When we announced the three fundamental requirements for a justiciable controversy in Onvoy, we provided a general definition that every case must satisfy. For example, in Schowalter, we refused to decide one of the issues presented in the case because there was insufficient adversity between the parties, and we did not refer to any of the specific justiciability doctrines — such as mootness, ripeness, or standing — in reaching our conclusion. 822 N.W.2d at 299. Applying Schowalter’s analysis here, this case is nonjus-ticiable because it does not meet the definition of a justiciable controversy, regardless of whether it satisfies the requirements of one of the more specific justiciability doctrines such as mootness. By examining only the question of mootness, the plurality’s analysis ignores an entire line of cases beginning with Application of the Senate and culminating with our most recent decision in Schowalter.

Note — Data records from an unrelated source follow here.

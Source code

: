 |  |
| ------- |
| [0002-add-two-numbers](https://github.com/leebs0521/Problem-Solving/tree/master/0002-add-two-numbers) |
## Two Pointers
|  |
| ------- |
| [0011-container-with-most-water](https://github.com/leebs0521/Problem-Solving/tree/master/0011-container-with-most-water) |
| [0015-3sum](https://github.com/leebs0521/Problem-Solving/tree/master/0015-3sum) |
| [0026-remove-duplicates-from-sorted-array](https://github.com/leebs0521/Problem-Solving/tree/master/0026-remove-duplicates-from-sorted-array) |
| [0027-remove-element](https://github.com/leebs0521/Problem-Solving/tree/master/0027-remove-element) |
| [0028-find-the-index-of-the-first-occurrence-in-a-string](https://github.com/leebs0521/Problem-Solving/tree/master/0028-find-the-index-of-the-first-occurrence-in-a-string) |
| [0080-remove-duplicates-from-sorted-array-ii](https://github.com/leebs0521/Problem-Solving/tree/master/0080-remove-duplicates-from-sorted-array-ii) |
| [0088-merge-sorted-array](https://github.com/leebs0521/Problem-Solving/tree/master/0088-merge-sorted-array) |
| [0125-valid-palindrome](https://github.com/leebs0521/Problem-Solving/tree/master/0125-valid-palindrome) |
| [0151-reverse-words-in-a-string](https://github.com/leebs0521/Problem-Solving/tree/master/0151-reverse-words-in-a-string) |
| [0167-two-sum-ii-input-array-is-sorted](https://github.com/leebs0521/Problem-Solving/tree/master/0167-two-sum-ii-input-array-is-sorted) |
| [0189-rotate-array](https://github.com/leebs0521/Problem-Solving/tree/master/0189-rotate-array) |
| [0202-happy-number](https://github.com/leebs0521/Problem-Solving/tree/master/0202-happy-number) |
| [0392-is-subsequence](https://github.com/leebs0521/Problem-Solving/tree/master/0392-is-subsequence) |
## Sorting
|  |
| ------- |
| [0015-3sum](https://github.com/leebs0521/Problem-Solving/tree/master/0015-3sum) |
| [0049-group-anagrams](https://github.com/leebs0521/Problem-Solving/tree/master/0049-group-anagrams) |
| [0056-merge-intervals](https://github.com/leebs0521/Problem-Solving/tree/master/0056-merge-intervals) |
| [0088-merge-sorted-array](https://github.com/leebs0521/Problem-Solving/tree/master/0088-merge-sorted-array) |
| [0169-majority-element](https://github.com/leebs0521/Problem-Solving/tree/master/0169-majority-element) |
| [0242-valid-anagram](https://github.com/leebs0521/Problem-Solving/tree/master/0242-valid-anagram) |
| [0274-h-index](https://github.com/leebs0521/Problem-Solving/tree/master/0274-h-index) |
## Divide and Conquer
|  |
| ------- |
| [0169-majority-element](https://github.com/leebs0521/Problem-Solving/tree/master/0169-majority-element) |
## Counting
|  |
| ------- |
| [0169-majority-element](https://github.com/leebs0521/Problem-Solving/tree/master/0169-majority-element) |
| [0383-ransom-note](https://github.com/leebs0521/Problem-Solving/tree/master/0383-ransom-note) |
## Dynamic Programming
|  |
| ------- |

. If the absence of a justiciable controversy does not preclude us from deciding this case — -in which there was no live controversy when the district court issued the order now under review — it is hard to imagine a case that the plurality would dismiss. Perhaps the plurality would dismiss an abstract controversy based on nothing more than a straightforward philosophical disagreement between two parties, but given that this case has evolved into precisely such a disagreement between Vogel and Biglow, such a possibility provides little comfort. There is also little comfort in the fact that the exception invoked by the plurality requires the case to present a question of statewide importance. After all, virtually every case on our discretionary docket presents a question of statewide importance. See Minn. R.App. P. 117, subd. 2 (setting forth the criteria on which we should grant review, including whether "the question presented is an important one upon which the Supreme Court should rule”).

. The plurality’s approach, extended to its logical end, would provide standing to an attorney who is dissatisfied with a decision received by a client, even if the client chooses not to appeal the decisipn. If the requirement of standing is to be stretched so far that it arguably becomes nothing more than a formality, the change should come by means of a constitutional amendment, not through a decision of this court.